WHAT YOU SHOULD DO –
Please repeat the records beneath this task exactly as they appear, but skip the images.

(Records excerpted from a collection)
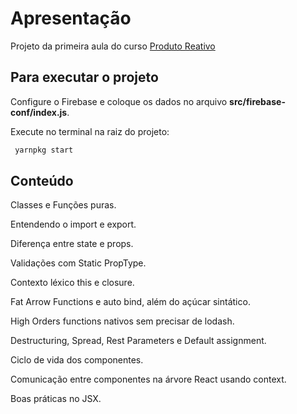 # Apresentação
Projeto da primeira aula do curso [Produto Reativo](http://produtoreativo.com.br/cursos/react)

## Para executar o projeto

Configure o Firebase e coloque os dados no arquivo **src/firebase-conf/index.js**.

Execute no terminal na raiz do projeto:
```bash
 yarnpkg start
```

## Conteúdo

Classes e Funções puras.

Entendendo o import e export.

Diferença entre state e props.

Validações com Static PropType.

Contexto léxico this e closure.

Fat Arrow Functions e auto bind, além do açúcar sintático.

High Orders functions nativos sem precisar de lodash.

Destructuring, Spread, Rest Parameters e Default assignment.

Ciclo de vida dos componentes.

Comunicação entre componentes na árvore React usando context.

Boas práticas no JSX.
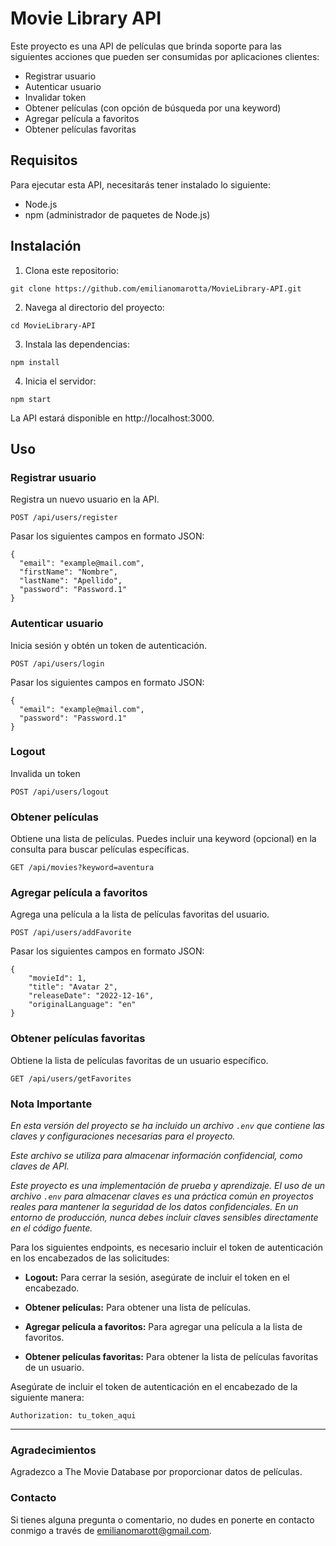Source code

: # Movie Library API

Este proyecto es una API de películas que brinda soporte para las siguientes acciones que pueden ser consumidas por aplicaciones clientes:

- Registrar usuario
- Autenticar usuario
- Invalidar token
- Obtener películas (con opción de búsqueda por una keyword)
- Agregar película a favoritos
- Obtener películas favoritas

## Requisitos

Para ejecutar esta API, necesitarás tener instalado lo siguiente:

- Node.js
- npm (administrador de paquetes de Node.js)

## Instalación

1. Clona este repositorio:

```
git clone https://github.com/emilianomarotta/MovieLibrary-API.git
```
2. Navega al directorio del proyecto:
```
cd MovieLibrary-API
```
3. Instala las dependencias:
```
npm install
```

4. Inicia el servidor:
```
npm start
```

La API estará disponible en http://localhost:3000.


## Uso

### Registrar usuario
Registra un nuevo usuario en la API.

```
POST /api/users/register
```

Pasar los siguientes campos en formato JSON:
```
{
  "email": "example@mail.com",
  "firstName": "Nombre",
  "lastName": "Apellido",
  "password": "Password.1"
}
```

### Autenticar usuario
Inicia sesión y obtén un token de autenticación.
```
POST /api/users/login
```

Pasar los siguientes campos en formato JSON:
```
{
  "email": "example@mail.com",
  "password": "Password.1"
}
```

### Logout
Invalida un token
```
POST /api/users/logout
```

### Obtener películas
Obtiene una lista de películas. Puedes incluir una keyword (opcional) en la consulta para buscar películas específicas.
```
GET /api/movies?keyword=aventura
```

### Agregar película a favoritos
Agrega una película a la lista de películas favoritas del usuario.
```
POST /api/users/addFavorite
```
Pasar los siguientes campos en formato JSON:
```
{
    "movieId": 1,
    "title": "Avatar 2",
    "releaseDate": "2022-12-16",
    "originalLanguage": "en"
}
```

### Obtener películas favoritas
Obtiene la lista de películas favoritas de un usuario específico.
```
GET /api/users/getFavorites
```

### Nota Importante

_En esta versión del proyecto se ha incluido un archivo `.env` que contiene las claves y configuraciones necesarias para el proyecto._ 

_Este archivo se utiliza para almacenar información confidencial, como claves de API._

_Este proyecto es una implementación de prueba y aprendizaje. El uso de un archivo `.env` para almacenar claves es una práctica común en proyectos reales para mantener la seguridad de los datos confidenciales. En un entorno de producción, nunca debes incluir claves sensibles directamente en el código fuente._
 
Para los siguientes endpoints, es necesario incluir el token de autenticación en los encabezados de las solicitudes:

- **Logout:** Para cerrar la sesión, asegúrate de incluir el token en el encabezado.

- **Obtener películas:** Para obtener una lista de películas.

- **Agregar película a favoritos:** Para agregar una película a la lista de favoritos.

- **Obtener películas favoritas:** Para obtener la lista de películas favoritas de un usuario.

Asegúrate de incluir el token de autenticación en el encabezado de la siguiente manera:

```
Authorization: tu_token_aqui
```

---
### Agradecimientos
Agradezco a The Movie Database por proporcionar datos de películas.


### Contacto
Si tienes alguna pregunta o comentario, no dudes en ponerte en contacto conmigo a través de emilianomarott@gmail.com.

SOLUTION FOR THIS TASK –
 # Apresentação
Projeto da primeira aula do curso [Produto Reativo](http://produtoreativo.com.br/cursos/react)

## Para executar o projeto

Configure o Firebase e coloque os dados no arquivo **src/firebase-conf/index.js**.

Execute no terminal na raiz do projeto:
```bash
 yarnpkg start
```

## Conteúdo

Classes e Funções puras.

Entendendo o import e export.

Diferença entre state e props.

Validações com Static PropType.

Contexto léxico this e closure.

Fat Arrow Functions e auto bind, além do açúcar sintático.

High Orders functions nativos sem precisar de lodash.

Destructuring, Spread, Rest Parameters e Default assignment.

Ciclo de vida dos componentes.

Comunicação entre componentes na árvore React usando context.

Boas práticas no JSX.
Source code

: # Movie Library API

Este proyecto es una API de películas que brinda soporte para las siguientes acciones que pueden ser consumidas por aplicaciones clientes:

- Registrar usuario
- Autenticar usuario
- Invalidar token
- Obtener películas (con opción de búsqueda por una keyword)
- Agregar película a favoritos
- Obtener películas favoritas

## Requisitos

Para ejecutar esta API, necesitarás tener instalado lo siguiente:

- Node.js
- npm (administrador de paquetes de Node.js)

## Instalación

1. Clona este repositorio:

```
git clone https://github.com/emilianomarotta/MovieLibrary-API.git
```
2. Navega al directorio del proyecto:
```
cd MovieLibrary-API
```
3. Instala las dependencias:
```
npm install
```

4. Inicia el servidor:
```
npm start
```

La API estará disponible en http://localhost:3000.


## Uso

### Registrar usuario
Registra un nuevo usuario en la API.

```
POST /api/users/register
```

Pasar los siguientes campos en formato JSON:
```
{
  "email": "example@mail.com",
  "firstName": "Nombre",
  "lastName": "Apellido",
  "password": "Password.1"
}
```

### Autenticar usuario
Inicia sesión y obtén un token de autenticación.
```
POST /api/users/login
```

Pasar los siguientes campos en formato JSON:
```
{
  "email": "example@mail.com",
  "password": "Password.1"
}
```

### Logout
Invalida un token
```
POST /api/users/logout
```

### Obtener películas
Obtiene una lista de películas. Puedes incluir una keyword (opcional) en la consulta para buscar películas específicas.
```
GET /api/movies?keyword=aventura
```

### Agregar película a favoritos
Agrega una película a la lista de películas favoritas del usuario.
```
POST /api/users/addFavorite
```
Pasar los siguientes campos en formato JSON:
```
{
    "movieId": 1,
    "title": "Avatar 2",
    "releaseDate": "2022-12-16",
    "originalLanguage": "en"
}
```

### Obtener películas favoritas
Obtiene la lista de películas favoritas de un usuario específico.
```
GET /api/users/getFavorites
```

### Nota Importante

_En esta versión del proyecto se ha incluido un archivo `.env` que contiene las claves y configuraciones necesarias para el proyecto._ 

_Este archivo se utiliza para almacenar información confidencial, como claves de API._

_Este proyecto es una implementación de prueba y aprendizaje. El uso de un archivo `.env` para almacenar claves es una práctica común en proyectos reales para mantener la seguridad de los datos confidenciales. En un entorno de producción, nunca debes incluir claves sensibles directamente en el código fuente._
 
Para los siguientes endpoints, es necesario incluir el token de autenticación en los encabezados de las solicitudes:

- **Logout:** Para cerrar la sesión, asegúrate de incluir el token en el encabezado.

- **Obtener películas:** Para obtener una lista de películas.

- **Agregar película a favoritos:** Para agregar una película a la lista de favoritos.

- **Obtener películas favoritas:** Para obtener la lista de películas favoritas de un usuario.

Asegúrate de incluir el token de autenticación en el encabezado de la siguiente manera:

```
Authorization: tu_token_aqui
```

---
### Agradecimientos
Agradezco a The Movie Database por proporcionar datos de películas.


### Contacto
Si tienes alguna pregunta o comentario, no dudes en ponerte en contacto conmigo a través de emilianomarott@gmail.com.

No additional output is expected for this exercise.